Cuando nació mi segundo hijo, le pusimos Camilo porque el nombre me gustó. De inmediato salió, de varios cuates del ámbito de la militancia izquierdista, la pregunta: “¿Es por Camilo Cienfuegos o por Camilo Torres?”. Por jugar, y por llevarles la contraria, siempre respondía: “Es por Don Camillo, el cura que se enfrenta al onorevole Peppone”. Sólo aquellos con formación cristiana sabían de qué estaba yo hablando.
Me refería a las películas de Duvivier, con los comediantes Fernandel y Gino Cervi, basadas en las novelas de Giovannino Guareschi que tienen como personaje central a un sacerdote católico, “no clerical”, que oficia en un pequeño pueblo de la llanura padana (en la provincia de Regio Emilia, vecina a Módena) y se enfrenta cotidianamente al alcalde (y mecánico), el comunista Peppone. Las películas me divertían, especialmente porque me recordaban los rollos locales de Emilia-Romagna (recuerdo un discurso de Peppone en
Don Camillo y Peppone son enemigos políticos e ideológicos, pero también son coterráneos, copartícipes de una misma cultura y, a fin de cuentas, cómplices. Por ello, muchos vieron en las novelas del derechista Guareschi un anticipo del “compromiso histórico” con el que se quiso unir políticamente al “pueblo trabajador” y el “pueblo católico”, enfrentados desde el inicio de la segunda posguerra.
Al final de una de las cintas, Don Camillo y Peppone se están persiguiendo en bicicletas. Se rebasan mutuamente. Están luchando entre sí, pero con una sonrisa. Viven en una confrontación constante, pero se reconocen, se estiman.
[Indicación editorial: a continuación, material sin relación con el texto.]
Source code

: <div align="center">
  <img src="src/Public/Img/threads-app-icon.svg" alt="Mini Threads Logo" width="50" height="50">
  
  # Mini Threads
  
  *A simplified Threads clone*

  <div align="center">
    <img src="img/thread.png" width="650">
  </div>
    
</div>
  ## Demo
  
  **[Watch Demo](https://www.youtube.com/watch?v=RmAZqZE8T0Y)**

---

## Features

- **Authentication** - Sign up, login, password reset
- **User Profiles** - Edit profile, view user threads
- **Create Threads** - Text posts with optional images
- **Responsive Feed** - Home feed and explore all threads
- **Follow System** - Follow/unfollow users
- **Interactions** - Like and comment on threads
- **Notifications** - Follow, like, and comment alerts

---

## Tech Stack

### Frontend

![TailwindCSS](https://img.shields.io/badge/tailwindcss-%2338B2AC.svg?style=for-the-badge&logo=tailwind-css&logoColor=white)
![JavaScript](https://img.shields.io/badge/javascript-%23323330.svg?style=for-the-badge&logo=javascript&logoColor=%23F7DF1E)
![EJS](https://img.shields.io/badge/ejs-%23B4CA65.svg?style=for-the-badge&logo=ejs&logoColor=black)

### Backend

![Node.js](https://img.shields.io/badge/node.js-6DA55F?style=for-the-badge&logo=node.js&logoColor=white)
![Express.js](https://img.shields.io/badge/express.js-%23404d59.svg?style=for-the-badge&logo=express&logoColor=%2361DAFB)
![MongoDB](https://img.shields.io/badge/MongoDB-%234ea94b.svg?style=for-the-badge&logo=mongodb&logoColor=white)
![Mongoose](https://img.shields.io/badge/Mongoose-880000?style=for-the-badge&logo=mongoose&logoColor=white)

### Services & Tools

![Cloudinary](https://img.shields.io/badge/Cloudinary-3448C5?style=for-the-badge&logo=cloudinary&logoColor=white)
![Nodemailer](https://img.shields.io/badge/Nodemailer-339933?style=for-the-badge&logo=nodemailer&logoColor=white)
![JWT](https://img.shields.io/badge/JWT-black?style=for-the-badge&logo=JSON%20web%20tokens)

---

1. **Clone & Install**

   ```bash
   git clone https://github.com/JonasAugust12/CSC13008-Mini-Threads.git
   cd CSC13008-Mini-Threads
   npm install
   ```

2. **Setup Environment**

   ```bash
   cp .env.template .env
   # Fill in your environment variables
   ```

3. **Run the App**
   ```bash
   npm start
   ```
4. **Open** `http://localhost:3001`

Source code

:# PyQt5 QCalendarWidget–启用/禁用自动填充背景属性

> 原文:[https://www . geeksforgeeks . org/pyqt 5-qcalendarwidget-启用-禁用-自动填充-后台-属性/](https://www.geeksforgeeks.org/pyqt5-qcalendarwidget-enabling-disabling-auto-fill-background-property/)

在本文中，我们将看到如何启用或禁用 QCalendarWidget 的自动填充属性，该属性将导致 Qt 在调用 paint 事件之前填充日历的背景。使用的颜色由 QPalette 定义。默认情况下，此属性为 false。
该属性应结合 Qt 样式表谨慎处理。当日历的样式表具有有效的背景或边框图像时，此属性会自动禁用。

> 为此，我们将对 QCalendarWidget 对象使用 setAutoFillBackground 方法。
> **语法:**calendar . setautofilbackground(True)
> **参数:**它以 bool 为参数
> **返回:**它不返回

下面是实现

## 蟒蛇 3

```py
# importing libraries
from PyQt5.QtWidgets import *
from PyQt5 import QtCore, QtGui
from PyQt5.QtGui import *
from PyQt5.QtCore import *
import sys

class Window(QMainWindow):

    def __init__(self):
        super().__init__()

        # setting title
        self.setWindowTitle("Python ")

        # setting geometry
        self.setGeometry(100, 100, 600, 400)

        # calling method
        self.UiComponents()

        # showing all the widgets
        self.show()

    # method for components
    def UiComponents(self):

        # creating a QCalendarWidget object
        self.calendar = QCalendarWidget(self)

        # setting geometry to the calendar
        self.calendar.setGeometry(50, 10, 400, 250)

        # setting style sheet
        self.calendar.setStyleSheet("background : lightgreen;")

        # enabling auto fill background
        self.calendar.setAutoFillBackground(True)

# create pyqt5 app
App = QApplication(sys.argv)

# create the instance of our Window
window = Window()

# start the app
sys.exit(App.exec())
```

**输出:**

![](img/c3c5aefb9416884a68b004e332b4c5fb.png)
Corren juntos el camino de la vida.
Don Camillo es un cura poco ortodoxo, algo mentiroso, listo para la trampa y bueno para los trompones. En la primera película hay un partido de futbol, los “rojos” contra los “blancos”, y el broncudo sacerdote recibe merecida tarjeta roja del árbitro. Luego se sabrá que el alcalde compró al silbante… y que el enojo del cura era porque él también lo había sobornado, sólo que por menos dinero.
Hay alguien que siempre lo cacha en la trampa (en la mentira, en la exageración, en la ira) y es el Cristo crucificado de su parroquia. Ese Cristo le habla con voz tipluda –algo impropia, pienso yo- y Don Camillo le responde. Es una percepción real, que le quita al cura la exigencia de tener fe, de creer sin ningún sostén.
¿Tenía fe Don Camillo? No necesariamente, porque tenía una prueba sensorial de la existencia de Dios. Pero tal vez sí: la tendría sólo si dudaba que la voz viniera realmente de Cristo, y si superaba esa duda. En principio no lo sabemos, y la figura del sacerdote termina siendo engañosa, porque si existe contacto real, la fe se vuelve innecesaria.
Guareschi, de buen cristiano, resuelve la paradoja, al explicar su libro. No es Cristo/Dios el que habla con Don Camillo. Pero tampoco esa voz es un parto de la fantasía del cura, o una alucinación. “Es la voz de mi conciencia”, define el autor, “porque quien habla en mis historias no es el Cristo, sino mi Cristo… cosas mías personales, asuntos míos internos”.
"Me basta siempre lo que Dios me concede”, dice Don Camillo, “Si Dios me pone el dedo no le agarro la mano… aunque a veces querría agarrársela”. Es una filosofía en la que el hombre nunca está solo, está contento de la compañía de Dios, no intenta agarrarle la mano y aferrarse a ella, pero deja que la mano divina tome la suya.